Researchers examined whether 57 individuals with OCD, social anxiety disorder and healthy comparisons generalized differently from rewards vs. losses. Including participants with social anxiety disorder allowed the investigators to see if differential performance on this task compared to healthy controls was specific to OCD or transdiagnostic across patients with anxiety.

Participants completed a sensory preconditioning paradigm that evaluated stimulus-response learning and generalization from monetary rewards, losses and neutral outcomes. The task consisted of three phases: an association phase, where participants learned to link pairs of images through repeated exposure to the pairs (ie, the generalized stimulus and conditioned stimulus); a reward phase, where the conditioned stimuli were paired with reward, loss or a neutral outcome; and a final decision phase, where they chose between pairs of the stimuli without any reinforcement.

Rouhani and colleagues observed no differences between individuals with OCD, generalized anxiety disorder and healthy comparisons in the direct learning of stimuli with their outcomes.

During the task, all participants demonstrated intact stimulus-response learning by choosing rewarding options and avoiding negative ones; however, participants with OCD were less likely to generalize from rewards than those with social anxiety disorder or healthy comparisons. The researchers did not observe this impairment for losses.

In addition, the results showed that greater deficits in reward generalization were associated with severity of threat estimation measured via a subscale of the Obsessive Beliefs Questionnaire within OCD and across all groups.

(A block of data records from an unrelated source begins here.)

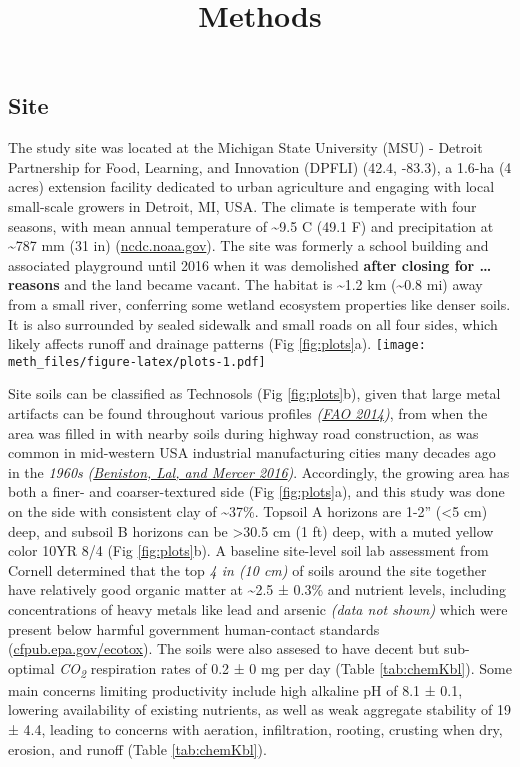 \documentclass[
]{article}
\title{Methods}
\author{}
\date{\vspace{-2.5em}}
\begin{document}
\maketitle

\hypertarget{site}{%
\subsection{Site}\label{site}}

The study site was located at the Michigan State University (MSU) - Detroit Partnership for Food, Learning, and Innovation (DPFLI) (42.4, -83.3), a 1.6-ha (4 acres) extension facility dedicated to urban agriculture and engaging with local small-scale growers in Detroit, MI, USA.
The climate is temperate with four seasons, with mean annual temperature of \textasciitilde9.5 C (49.1 F) and precipitation at \textasciitilde787 mm (31 in) (\url{ncdc.noaa.gov}).
The site was formerly a school building and associated playground until 2016 when it was demolished \textbf{after closing for \ldots{} reasons} and the land became vacant.
The habitat is \textasciitilde1.2 km (\textasciitilde0.8 mi) away from a small river, conferring some wetland ecosystem properties like denser soils.
It is also surrounded by sealed sidewalk and small roads on all four sides, which likely affects runoff and drainage patterns (Fig \ref{fig:plots}a).
\texttt{[image: meth\_files/figure-latex/plots-1.pdf]}

Site soils can be classified as Technosols (Fig \ref{fig:plots}b), given that large metal artifacts can be found throughout various profiles \emph{(\protect\hyperlink{ref-fao14}{FAO 2014})}, from when the area was filled in with nearby soils during highway road construction, as was common in mid-western USA industrial manufacturing cities many decades ago in the \emph{1960s} \emph{(\protect\hyperlink{ref-beniston16}{Beniston, Lal, and Mercer 2016})}.
Accordingly, the growing area has both a finer- and coarser-textured side (Fig \ref{fig:plots}a),
and this study was done on the side with consistent clay of \textasciitilde37\%.
Topsoil A horizons are 1-2'' (\textless5 cm) deep, and subsoil B horizons can be \textgreater30.5 cm (1 ft) deep, with a muted yellow color 10YR 8/4 (Fig \ref{fig:plots}b).
A baseline site-level soil lab assessment from Cornell determined that the top \emph{4 in (10 cm)} of soils around the site together have relatively good organic matter at
\textasciitilde2.5 ±
0.3\%
and nutrient levels, including concentrations of heavy metals like lead and arsenic \emph{(data not shown)} which were present below harmful government human-contact standards (\url{cfpub.epa.gov/ecotox}).
The soils were also assesed to have decent but sub-optimal \emph{CO\textsubscript{2}} respiration rates of
0.2 ±
0 mg per day
(Table \ref{tab:chemKbl}).
Some main concerns limiting productivity include high alkaline pH of
8.1 ±
0.1,
lowering availability of existing nutrients, as well as weak aggregate stability of
19 ±
4.4,
leading to concerns with aeration, infiltration, rooting, crusting when dry, erosion, and runoff (Table \ref{tab:chemKbl}).
\end{document}
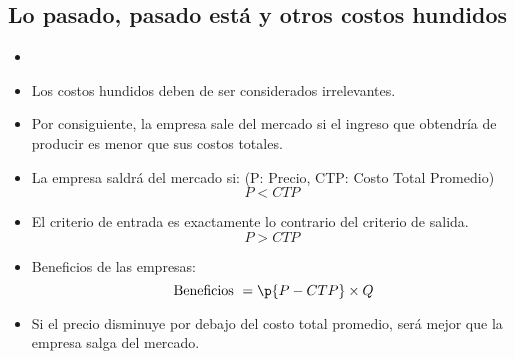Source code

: \documentclass{article}
\begin{document}
\subsection{Lo pasado, pasado está y otros costos hundidos}
\begin{itemize}
    \item {} 
    \item Los costos hundidos deben de ser considerados irrelevantes.
    \item  Por consiguiente, la empresa sale del mercado si el ingreso que obtendría de producir es menor que sus costos totales. 
    \item La empresa saldrá del mercado si: (P: Precio, CTP: Costo Total Promedio)
        \[
          P < CTP
        \]
    
    \item El criterio de entrada es exactamente lo contrario del criterio de salida. 
        \[
          P > CTP
        \]
    
    \item Beneficios de las empresas:
        \[
          \text{ Beneficios } = \p{P-CTP} \times Q
        \]
    
    \item Si el precio disminuye por debajo del costo total promedio, será mejor que la empresa salga del mercado.
\end{itemize}
\end{document}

“Our findings together with prior studies describing deficits in reward processing in OCD suggest reward learning as a novel therapeutic target in OCD,” the investigators wrote. “Our findings also suggest that the interplay among reward processing, threat estimation, and habit-like behavior is complex and warrants careful study in both healthy control and clinical populations using validated paradigms that can tap all three domains in the same subjects.” – by Savannah Demko

Disclosure: Rouhani reports no relevant financial disclosures. Please see the study for all other authors’ relevant financial disclosures.